## Exercise
Using the listing below, copy exactly the lines from the one containing "completion; the elliptic-orbit" to the one containing "the half-class countercertificate;", both lines included, and no others.

## Working data
------------------------------------

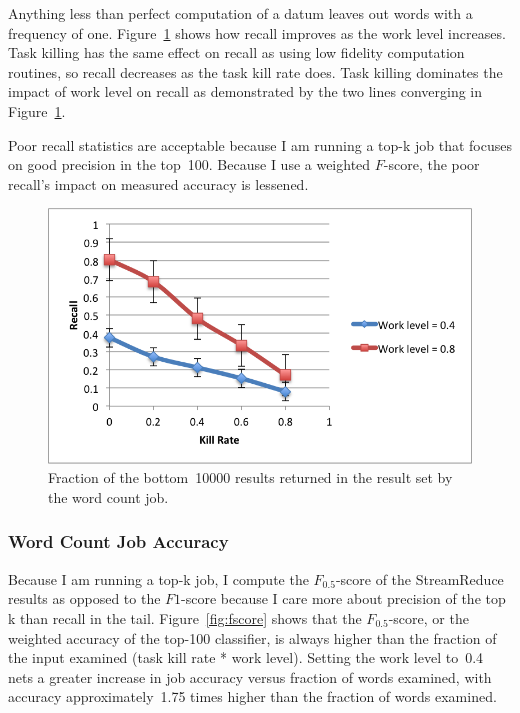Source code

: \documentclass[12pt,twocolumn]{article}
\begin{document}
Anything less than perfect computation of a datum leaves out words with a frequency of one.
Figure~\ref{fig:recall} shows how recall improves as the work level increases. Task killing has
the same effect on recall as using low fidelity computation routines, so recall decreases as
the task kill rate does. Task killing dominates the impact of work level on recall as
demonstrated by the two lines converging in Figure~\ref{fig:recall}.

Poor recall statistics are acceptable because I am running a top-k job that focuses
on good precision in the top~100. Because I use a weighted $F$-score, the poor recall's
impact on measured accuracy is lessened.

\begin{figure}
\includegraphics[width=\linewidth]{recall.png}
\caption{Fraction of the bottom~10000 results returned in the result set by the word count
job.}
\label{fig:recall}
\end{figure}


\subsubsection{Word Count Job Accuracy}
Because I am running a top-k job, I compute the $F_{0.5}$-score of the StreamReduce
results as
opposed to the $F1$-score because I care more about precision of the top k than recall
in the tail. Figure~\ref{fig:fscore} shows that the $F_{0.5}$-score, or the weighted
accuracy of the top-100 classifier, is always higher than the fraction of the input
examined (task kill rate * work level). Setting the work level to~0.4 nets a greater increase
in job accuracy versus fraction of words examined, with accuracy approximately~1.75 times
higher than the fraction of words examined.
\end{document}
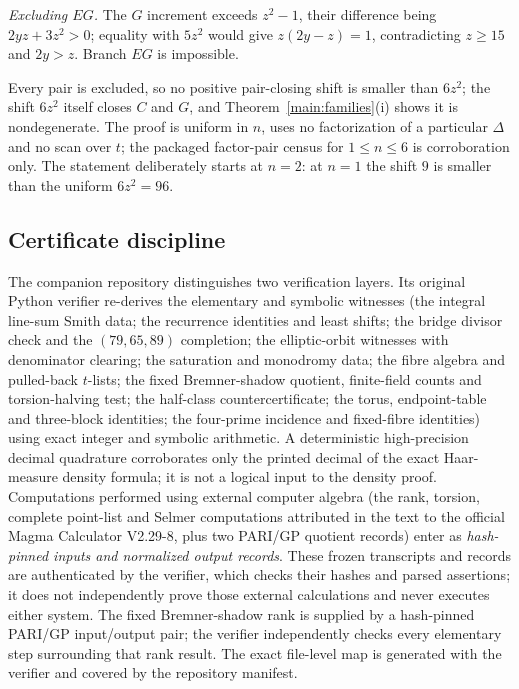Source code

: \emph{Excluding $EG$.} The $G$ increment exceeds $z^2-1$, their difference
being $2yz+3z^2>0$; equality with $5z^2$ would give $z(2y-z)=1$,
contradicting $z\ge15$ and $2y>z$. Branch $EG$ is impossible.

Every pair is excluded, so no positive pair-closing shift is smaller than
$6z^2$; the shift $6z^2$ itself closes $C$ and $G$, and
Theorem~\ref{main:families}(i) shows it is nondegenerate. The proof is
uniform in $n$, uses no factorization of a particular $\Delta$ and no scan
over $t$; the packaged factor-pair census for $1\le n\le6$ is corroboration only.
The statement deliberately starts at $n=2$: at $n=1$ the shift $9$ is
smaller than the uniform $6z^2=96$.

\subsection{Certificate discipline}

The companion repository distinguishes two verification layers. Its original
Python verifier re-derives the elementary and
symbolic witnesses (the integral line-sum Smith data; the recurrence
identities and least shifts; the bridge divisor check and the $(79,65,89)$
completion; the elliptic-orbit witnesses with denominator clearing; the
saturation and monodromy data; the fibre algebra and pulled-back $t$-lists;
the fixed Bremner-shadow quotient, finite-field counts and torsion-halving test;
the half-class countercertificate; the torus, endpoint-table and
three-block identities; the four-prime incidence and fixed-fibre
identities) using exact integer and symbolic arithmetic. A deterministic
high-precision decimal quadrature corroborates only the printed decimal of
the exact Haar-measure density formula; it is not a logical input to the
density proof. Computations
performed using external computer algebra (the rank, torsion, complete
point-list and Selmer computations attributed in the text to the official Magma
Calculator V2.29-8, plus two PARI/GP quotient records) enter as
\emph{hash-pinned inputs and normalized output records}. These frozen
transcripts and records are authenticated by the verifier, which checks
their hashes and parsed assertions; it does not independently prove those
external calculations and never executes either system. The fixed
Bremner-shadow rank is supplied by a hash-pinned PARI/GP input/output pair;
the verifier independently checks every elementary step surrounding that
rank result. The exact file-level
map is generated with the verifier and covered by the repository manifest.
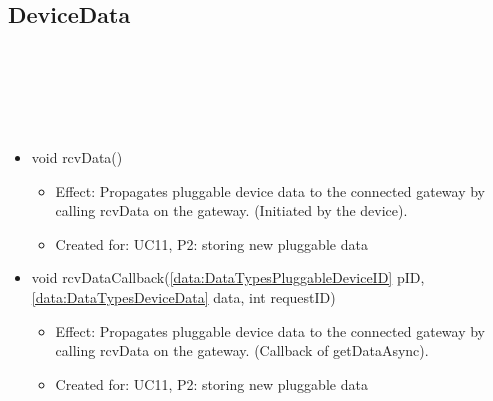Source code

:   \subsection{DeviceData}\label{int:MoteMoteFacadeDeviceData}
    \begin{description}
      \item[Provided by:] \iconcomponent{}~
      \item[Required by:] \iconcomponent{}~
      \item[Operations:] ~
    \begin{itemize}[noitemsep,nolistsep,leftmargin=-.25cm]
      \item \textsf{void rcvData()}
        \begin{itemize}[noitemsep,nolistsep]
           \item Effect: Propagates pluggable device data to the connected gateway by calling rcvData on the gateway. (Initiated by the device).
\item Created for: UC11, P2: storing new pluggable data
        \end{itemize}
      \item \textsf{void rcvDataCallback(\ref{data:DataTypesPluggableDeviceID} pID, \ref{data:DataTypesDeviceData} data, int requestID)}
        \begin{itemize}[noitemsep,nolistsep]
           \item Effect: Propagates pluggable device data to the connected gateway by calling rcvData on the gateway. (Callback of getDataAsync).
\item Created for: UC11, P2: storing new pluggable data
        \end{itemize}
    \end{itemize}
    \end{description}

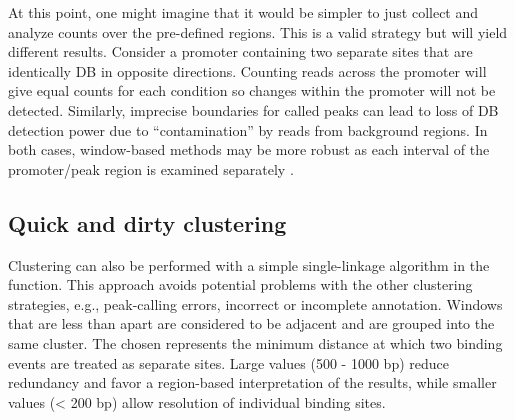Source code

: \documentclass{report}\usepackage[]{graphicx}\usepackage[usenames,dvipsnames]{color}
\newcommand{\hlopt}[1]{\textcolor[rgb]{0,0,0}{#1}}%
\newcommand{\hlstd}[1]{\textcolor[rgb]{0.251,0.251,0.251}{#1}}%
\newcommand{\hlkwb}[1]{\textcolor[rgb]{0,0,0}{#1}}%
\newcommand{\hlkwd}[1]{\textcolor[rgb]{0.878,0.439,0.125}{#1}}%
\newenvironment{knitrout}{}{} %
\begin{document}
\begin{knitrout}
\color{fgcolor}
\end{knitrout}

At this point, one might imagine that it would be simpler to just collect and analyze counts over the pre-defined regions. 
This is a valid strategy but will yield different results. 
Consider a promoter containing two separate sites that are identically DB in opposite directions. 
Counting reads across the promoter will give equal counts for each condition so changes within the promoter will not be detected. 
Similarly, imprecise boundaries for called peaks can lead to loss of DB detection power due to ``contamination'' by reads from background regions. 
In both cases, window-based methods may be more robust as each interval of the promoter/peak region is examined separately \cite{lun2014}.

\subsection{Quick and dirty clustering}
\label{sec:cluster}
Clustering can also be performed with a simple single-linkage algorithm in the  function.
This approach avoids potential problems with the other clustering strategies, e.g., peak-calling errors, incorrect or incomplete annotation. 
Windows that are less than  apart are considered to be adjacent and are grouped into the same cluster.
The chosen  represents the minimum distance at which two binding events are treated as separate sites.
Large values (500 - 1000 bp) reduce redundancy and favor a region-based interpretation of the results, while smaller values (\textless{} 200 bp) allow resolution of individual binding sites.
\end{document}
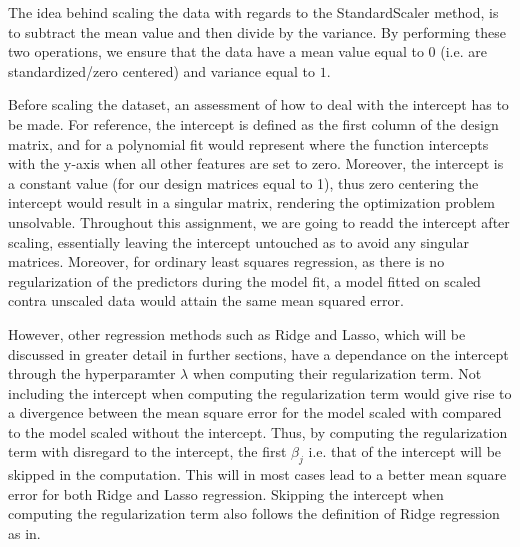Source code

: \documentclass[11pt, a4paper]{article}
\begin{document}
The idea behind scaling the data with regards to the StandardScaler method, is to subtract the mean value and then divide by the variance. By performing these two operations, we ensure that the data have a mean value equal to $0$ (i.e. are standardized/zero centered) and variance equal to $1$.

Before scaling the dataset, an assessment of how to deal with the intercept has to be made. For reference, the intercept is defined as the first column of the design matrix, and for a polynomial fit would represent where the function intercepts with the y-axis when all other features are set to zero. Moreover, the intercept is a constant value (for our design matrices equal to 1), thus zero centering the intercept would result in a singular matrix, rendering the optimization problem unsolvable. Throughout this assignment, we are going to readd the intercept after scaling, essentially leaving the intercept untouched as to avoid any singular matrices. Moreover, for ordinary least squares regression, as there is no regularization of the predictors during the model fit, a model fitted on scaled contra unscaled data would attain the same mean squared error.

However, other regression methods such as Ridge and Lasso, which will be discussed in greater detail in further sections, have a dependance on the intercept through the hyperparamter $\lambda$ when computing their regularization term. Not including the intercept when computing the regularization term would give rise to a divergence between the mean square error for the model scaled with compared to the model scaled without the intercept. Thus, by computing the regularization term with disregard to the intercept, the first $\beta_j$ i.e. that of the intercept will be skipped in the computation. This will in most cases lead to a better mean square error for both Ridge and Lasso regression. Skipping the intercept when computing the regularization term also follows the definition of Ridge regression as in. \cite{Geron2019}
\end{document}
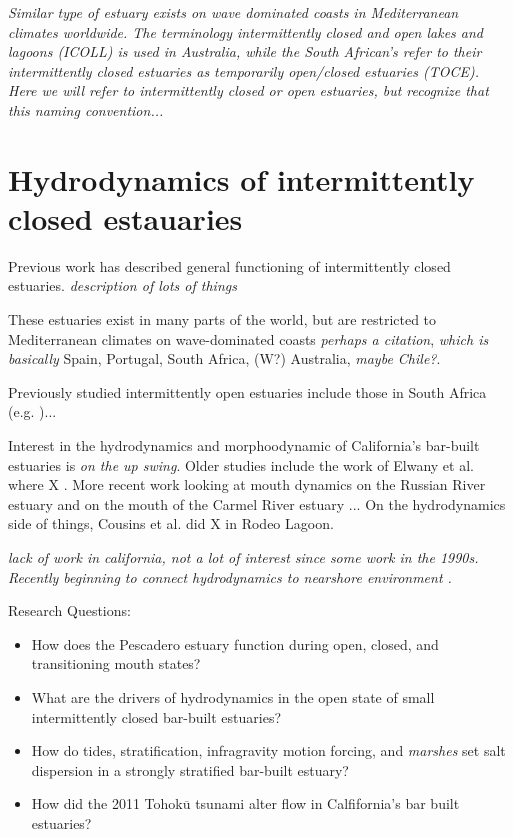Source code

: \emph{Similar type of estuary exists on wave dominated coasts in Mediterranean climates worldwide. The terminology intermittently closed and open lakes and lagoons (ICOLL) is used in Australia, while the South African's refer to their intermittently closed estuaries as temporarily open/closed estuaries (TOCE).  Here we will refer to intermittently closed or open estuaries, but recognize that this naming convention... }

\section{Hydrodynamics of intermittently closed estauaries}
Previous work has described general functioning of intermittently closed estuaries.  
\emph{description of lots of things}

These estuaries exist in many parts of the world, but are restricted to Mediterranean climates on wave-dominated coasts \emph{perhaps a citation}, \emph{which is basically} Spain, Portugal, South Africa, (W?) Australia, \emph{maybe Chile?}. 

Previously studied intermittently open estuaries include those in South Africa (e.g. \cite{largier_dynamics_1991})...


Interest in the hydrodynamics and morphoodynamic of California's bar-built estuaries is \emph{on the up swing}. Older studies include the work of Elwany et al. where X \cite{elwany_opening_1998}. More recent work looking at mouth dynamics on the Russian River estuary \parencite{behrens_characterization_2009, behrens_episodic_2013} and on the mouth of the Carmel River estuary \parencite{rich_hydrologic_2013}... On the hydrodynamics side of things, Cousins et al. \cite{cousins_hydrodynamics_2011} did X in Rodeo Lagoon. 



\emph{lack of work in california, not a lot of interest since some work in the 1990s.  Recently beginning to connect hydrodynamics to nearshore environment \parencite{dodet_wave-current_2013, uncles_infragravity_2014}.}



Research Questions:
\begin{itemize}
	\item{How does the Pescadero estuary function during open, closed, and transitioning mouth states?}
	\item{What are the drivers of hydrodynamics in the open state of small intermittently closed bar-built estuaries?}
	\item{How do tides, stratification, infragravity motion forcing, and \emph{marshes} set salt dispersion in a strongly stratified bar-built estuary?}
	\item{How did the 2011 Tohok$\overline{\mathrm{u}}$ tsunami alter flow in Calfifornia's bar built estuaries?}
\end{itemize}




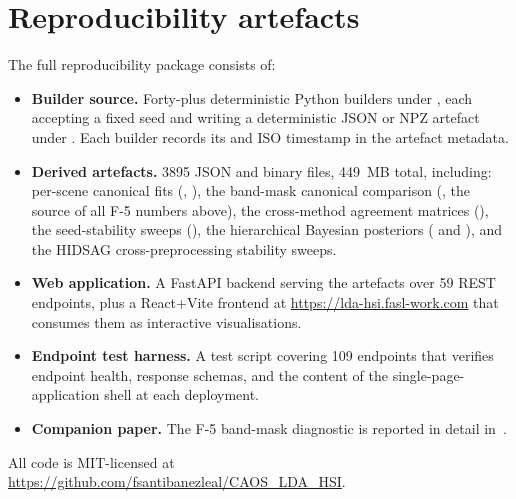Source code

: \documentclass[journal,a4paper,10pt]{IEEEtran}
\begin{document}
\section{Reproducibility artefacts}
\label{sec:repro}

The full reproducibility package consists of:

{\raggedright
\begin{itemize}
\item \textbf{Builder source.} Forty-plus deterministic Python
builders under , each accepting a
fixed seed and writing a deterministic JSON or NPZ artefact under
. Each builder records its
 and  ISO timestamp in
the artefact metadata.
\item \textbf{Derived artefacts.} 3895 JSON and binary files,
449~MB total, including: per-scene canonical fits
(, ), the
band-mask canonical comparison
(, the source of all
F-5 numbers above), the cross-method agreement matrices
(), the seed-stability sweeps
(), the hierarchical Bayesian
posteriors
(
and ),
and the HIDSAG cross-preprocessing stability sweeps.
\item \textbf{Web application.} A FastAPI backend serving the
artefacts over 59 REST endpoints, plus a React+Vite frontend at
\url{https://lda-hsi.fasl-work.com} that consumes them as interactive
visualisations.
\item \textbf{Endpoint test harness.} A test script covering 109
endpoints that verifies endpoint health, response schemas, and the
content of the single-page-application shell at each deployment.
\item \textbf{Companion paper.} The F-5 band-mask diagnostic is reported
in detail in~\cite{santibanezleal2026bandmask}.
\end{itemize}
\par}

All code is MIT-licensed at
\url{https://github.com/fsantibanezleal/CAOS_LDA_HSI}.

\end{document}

------------------------------------

## Exercise result
completion; the elliptic-orbit witnesses with denominator clearing; the
saturation and monodromy data; the fibre algebra and pulled-back $t$-lists;
the fixed Bremner-shadow quotient, finite-field counts and torsion-halving test;
the half-class countercertificate; the torus, endpoint-table and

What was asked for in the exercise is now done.